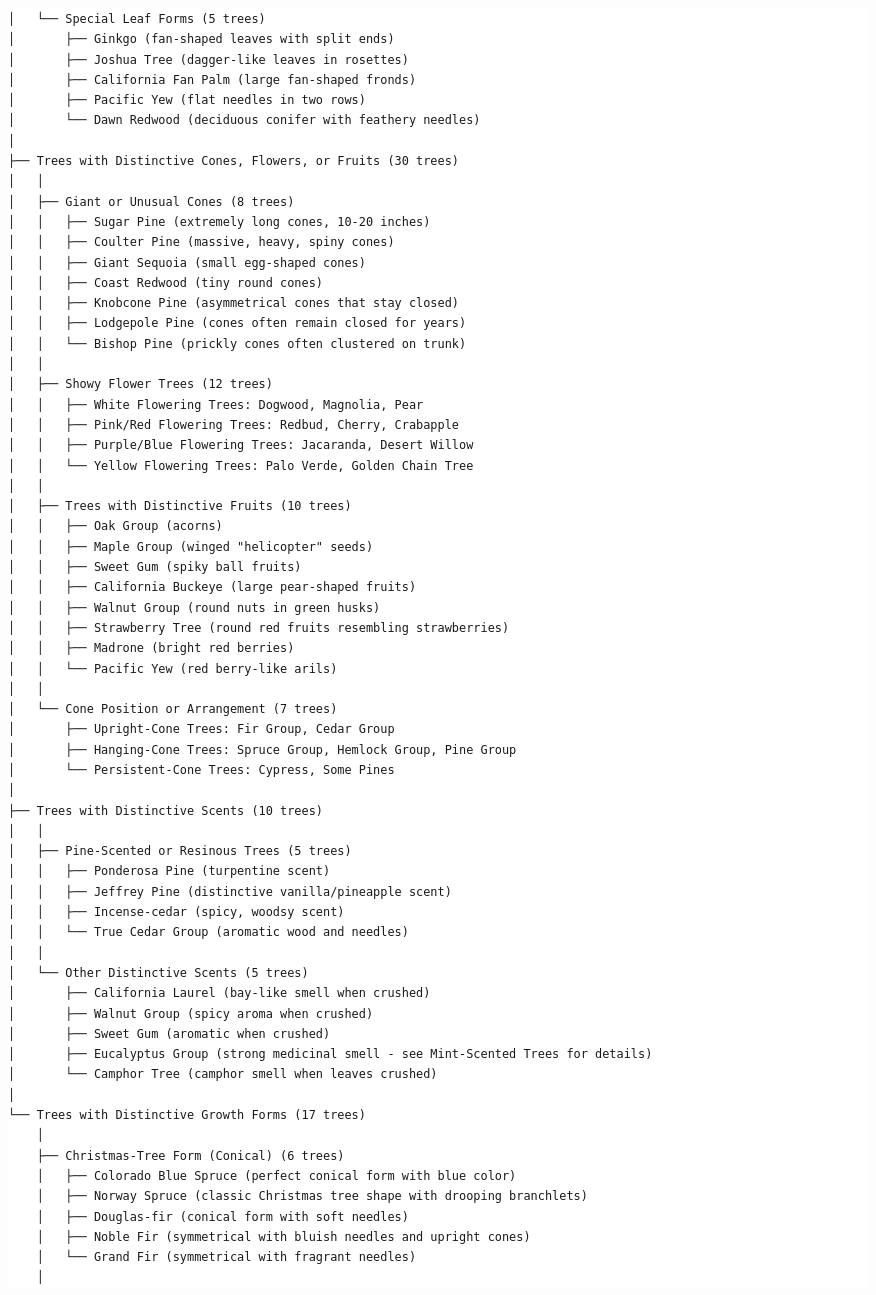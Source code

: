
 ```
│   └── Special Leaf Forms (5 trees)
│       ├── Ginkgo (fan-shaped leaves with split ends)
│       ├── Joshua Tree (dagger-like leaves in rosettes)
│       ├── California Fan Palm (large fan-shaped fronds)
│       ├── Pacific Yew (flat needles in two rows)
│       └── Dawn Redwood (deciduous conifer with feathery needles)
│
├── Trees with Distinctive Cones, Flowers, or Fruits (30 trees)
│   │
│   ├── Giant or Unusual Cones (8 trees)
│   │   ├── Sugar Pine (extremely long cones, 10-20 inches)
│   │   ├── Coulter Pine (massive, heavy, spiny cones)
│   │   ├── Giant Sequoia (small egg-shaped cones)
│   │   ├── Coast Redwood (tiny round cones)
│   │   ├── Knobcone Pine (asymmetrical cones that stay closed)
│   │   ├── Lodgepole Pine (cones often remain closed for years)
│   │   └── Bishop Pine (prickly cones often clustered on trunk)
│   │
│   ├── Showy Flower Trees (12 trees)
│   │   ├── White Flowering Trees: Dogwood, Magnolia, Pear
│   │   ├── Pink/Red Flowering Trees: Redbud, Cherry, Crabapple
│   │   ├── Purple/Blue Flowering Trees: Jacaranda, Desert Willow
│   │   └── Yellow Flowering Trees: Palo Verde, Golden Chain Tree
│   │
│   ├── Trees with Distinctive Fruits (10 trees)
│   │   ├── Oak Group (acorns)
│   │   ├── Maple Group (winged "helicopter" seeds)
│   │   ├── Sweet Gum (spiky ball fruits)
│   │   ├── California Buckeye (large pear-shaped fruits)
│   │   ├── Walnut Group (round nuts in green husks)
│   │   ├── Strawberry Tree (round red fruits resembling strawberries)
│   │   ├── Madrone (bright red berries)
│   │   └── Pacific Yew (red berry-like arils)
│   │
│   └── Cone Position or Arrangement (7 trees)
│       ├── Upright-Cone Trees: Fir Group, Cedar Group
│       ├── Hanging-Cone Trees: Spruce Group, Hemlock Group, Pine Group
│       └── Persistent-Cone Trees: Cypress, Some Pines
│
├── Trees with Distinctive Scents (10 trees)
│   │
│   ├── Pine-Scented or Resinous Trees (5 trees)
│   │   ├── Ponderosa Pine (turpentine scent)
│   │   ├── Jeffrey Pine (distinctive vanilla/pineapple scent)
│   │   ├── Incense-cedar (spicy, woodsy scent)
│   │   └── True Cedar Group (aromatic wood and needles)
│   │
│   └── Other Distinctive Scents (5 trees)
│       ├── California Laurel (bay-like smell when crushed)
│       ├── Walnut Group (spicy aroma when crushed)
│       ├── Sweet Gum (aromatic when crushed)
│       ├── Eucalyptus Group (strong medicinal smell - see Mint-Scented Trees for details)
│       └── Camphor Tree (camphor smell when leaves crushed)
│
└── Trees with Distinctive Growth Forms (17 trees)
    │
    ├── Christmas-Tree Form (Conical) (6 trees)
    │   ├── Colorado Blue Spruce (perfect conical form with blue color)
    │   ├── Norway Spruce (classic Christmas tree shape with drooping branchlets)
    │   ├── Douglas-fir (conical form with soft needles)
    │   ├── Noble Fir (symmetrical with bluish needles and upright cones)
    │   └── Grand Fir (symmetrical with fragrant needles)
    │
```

→ **What is required**: The lines above that hold the word "Christmas" should be found and copied out.

→ **Solution to this task**:
    ├── Christmas-Tree Form (Conical) (6 trees)
    │   ├── Norway Spruce (classic Christmas tree shape with drooping branchlets)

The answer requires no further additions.